Un'opera che sarà esposta senza protezione alla devozione dei fedeli nella Cattedrale del Redentore a Mosca. Una decisione presa ignorando gli avvertimenti sui danni cui la più celebre e la più santa delle icone sarebbe incorsa

"Esiste la ‘Trinità’ di Rublëv, perciò Dio è": scrive così Pavel Florenskij (ne “Le porte regali. Saggio sull’icona”, Adelphi 1977). Anche per molti discendenti della “Trinità” di Masaccio, e non credenti, ed estranei al miracolo della pittura di icone, è il dipinto più bello del mondo. Ieri Anna Zafesova sulla Stampa dava notizia del suo spostamento dalla Galleria Tretyakov, dov’era conservata da un secolo per preservarla da guerre, intemperie e guasti ambientali: va per un anno alla Cattedrale del Redentore a Mosca, poi da lì al luogo in cui era stata dipinta nel 1422, il monastero della Trinità di san Sergio di Radonež, a 75 km a nordest della capitale. Uno spostamento al Lavra di san Sergio era già avvenuto l’anno scorso, per la celebrazione dei 600 anni dalla traslazione delle reliquie del santo. In ambedue le circostanze la decisione è venuta da Putin, ignorando gli avvertimenti e la resistenza dei curatori della Galleria e degli studiosi sui danni irreparabili cui la più celebre e la più santa delle icone sarebbe incorsa una volta esposta senza protezione alla devozione dei fedeli, fumo perenne di candele, umidità di fiati, sbalzi di temperatura. Non c’è chiesa ortodossa, del resto, che non contenga una o più copie della “Trinità”, meta di preghiere e voti. Così anche in tutte le chiese ucraine.

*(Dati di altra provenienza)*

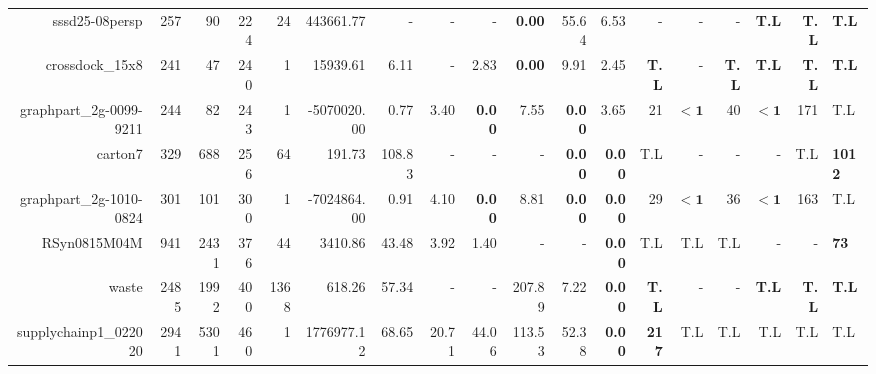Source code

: \begin{table*}[t]
\begin{tabular}{|r|r|r|r|r||r||r|r|r|r|r||r|r|r|r|r|r|}
                    sssd25-08persp &          257 &            90 &          224 &            24 &           443661.77 &              - &              - &              - &  \textbf{0.00} &          55.64 &           6.53 &                  - &                  - &                  - &       \textbf{T.L} & \textbf{T.L} & \textbf{T.L} \\ 
                   crossdock\_15x8 &          241 &            47 &          240 &             1 &            15939.61 &           6.11 &              - &           2.83 &  \textbf{0.00} &           9.91 &           2.45 &       \textbf{T.L} &                  - &       \textbf{T.L} &       \textbf{T.L} & \textbf{T.L} & \textbf{T.L} \\ 
           graphpart\_2g-0099-9211 &          244 &            82 &          243 &             1 &         -5070020.00 &           0.77 &           3.40 &  \textbf{0.00} &           7.55 &  \textbf{0.00} &           3.65 &                 21 &         $\bm{< 1}$ &                 40 &         $\bm{< 1}$ &          171 &          T.L \\ 
                           carton7 &          329 &           688 &          256 &            64 &              191.73 &         108.83 &              - &              - &              - &  \textbf{0.00} &  \textbf{0.00} &                T.L &                  - &                  - &                  - &          T.L &\textbf{1012} \\ 
           graphpart\_2g-1010-0824 &          301 &           101 &          300 &             1 &         -7024864.00 &           0.91 &           4.10 &  \textbf{0.00} &           8.81 &  \textbf{0.00} &  \textbf{0.00} &                 29 &         $\bm{< 1}$ &                 36 &         $\bm{< 1}$ &          163 &          T.L \\ 
                      RSyn0815M04M &          941 &          2431 &          376 &            44 &             3410.86 &          43.48 &           3.92 &           1.40 &              - &              - &  \textbf{0.00} &                T.L &                T.L &                T.L &                  - &            - &  \textbf{73} \\ 
                             waste &         2485 &          1992 &          400 &          1368 &              618.26 &          57.34 &              - &              - &         207.89 &           7.22 &  \textbf{0.00} &       \textbf{T.L} &                  - &                  - &       \textbf{T.L} & \textbf{T.L} & \textbf{T.L} \\ 
             supplychainp1\_022020 &         2941 &          5301 &          460 &             1 &          1776977.12 &          68.65 &          20.71 &          44.06 &         113.53 &          52.38 &  \textbf{0.00} &       \textbf{217} &                T.L &                T.L &                T.L &          T.L &          T.L \\ 
\hline 
\end{tabular}\\ 
\label{table:results} 
\end{table*}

Zafesova ricorda il licenziamento in tronco della prestigiosa direttrice della Tretyakov, Zelfira Tregulova, sostituita da Elena Pronicheva, ignara d’arte ma figlia di un grosso generale del Fsb – il servizio erede del Kgb: magnifico aneddoto.

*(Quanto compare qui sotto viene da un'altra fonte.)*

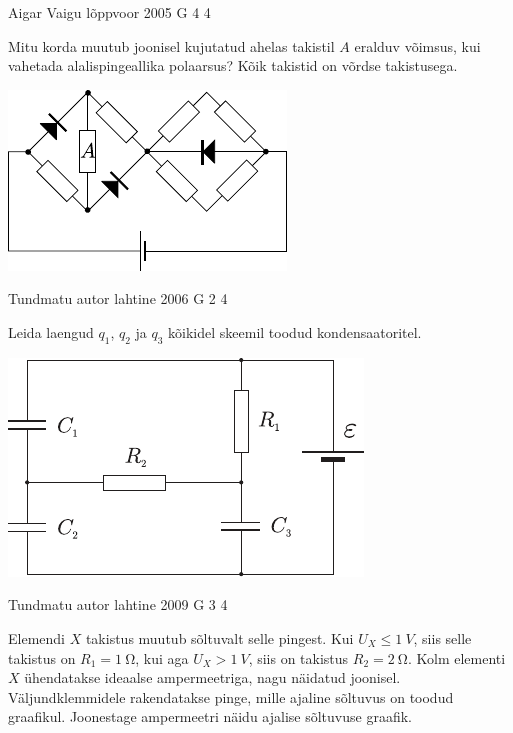 \documentclass[11pt, twoside]{article}
\begin{document}
{%
{Aigar Vaigu} %
{lõppvoor} %
{2005} %
{G 4} %
{4} %
{
\ifStatement
Mitu korda muutub joonisel kujutatud ahelas takistil $A$ eralduv võimsus, kui vahetada alalispingeallika polaarsus? Kõik takistid on võrdse takistusega.

\begin{center}
	\includegraphics[width=0.6\linewidth]{2005-v3g-04-yl}
\end{center}
\fi
}

{Tundmatu autor} %
{lahtine} %
{2006} %
{G 2} %
{4} %
{
\ifStatement
Leida laengud $q_1$, $q_2$ ja $q_3$ kõikidel skeemil toodud kondensaatoritel.

\begin{center}
	\includegraphics[width=0.7\linewidth]{2006-lahg-02-yl}
\end{center}
\fi
}

{Tundmatu autor} %
{lahtine} %
{2009} %
{G 3} %
{4} %
{
\ifStatement
Elemendi $X$ takistus muutub sõltuvalt selle pingest. Kui $U_X \leq \SI{1}{V}$,
siis selle takistus on $R_1 = \SI{1}{\ohm}$, kui aga $U_X > \SI{1}{V}$, siis on takistus $R_2 =
\SI{2}{\ohm}$. Kolm elementi $X$ ühendatakse ideaalse ampermeetriga, nagu näidatud joonisel.
Väljundklemmidele rakendatakse pinge, mille ajaline sõltuvus on toodud graafikul.
Joonestage ampermeetri näidu ajalise sõltuvuse graafik.

}}
\end{document}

Sono anch’io fra quanti pensano a quel dipinto come al più bello. Ho potuto visitarlo più volte dov’era custodito, e visitare il monastero. Ho letto quello che ho trovato sopra le innumerevoli interpretazioni, spesso ispirate, altre volte ingegnose e suggestive. Me ne è restata una specie di devozione alle figure rese serenamente meravigliose da qualcosa che sanno solo loro, e che si lascia, se non immaginare, vedere.

Per la fama di Rublëv molto fece il bellissimo film di Tarkovskij del 1966, in bianco e nero salva l’esplosione finale dei particolari dei dipinti a colori. Oggi, se aprite la rete al nome “Trinità di Rublëv”, trovate che probabilmente è il dipinto per il quale più alta è la domanda di riproduzioni nel mondo. L’opera che ha forse soppiantato i capolavori letterari che hanno fatto la gloria mondiale della Russia. Ora la “Trinità” di Rublëv è stata rinazionalizzata, in omaggio all’alleanza fra il Cremlino di Putin e il Patriarcato di Kirill, e in nome di una restituzione alla venerazione popolare, che se ne consoli e la consumi. Un’altra delle perdite da ascrivere alla guerra all’Ucraina, non delle minori.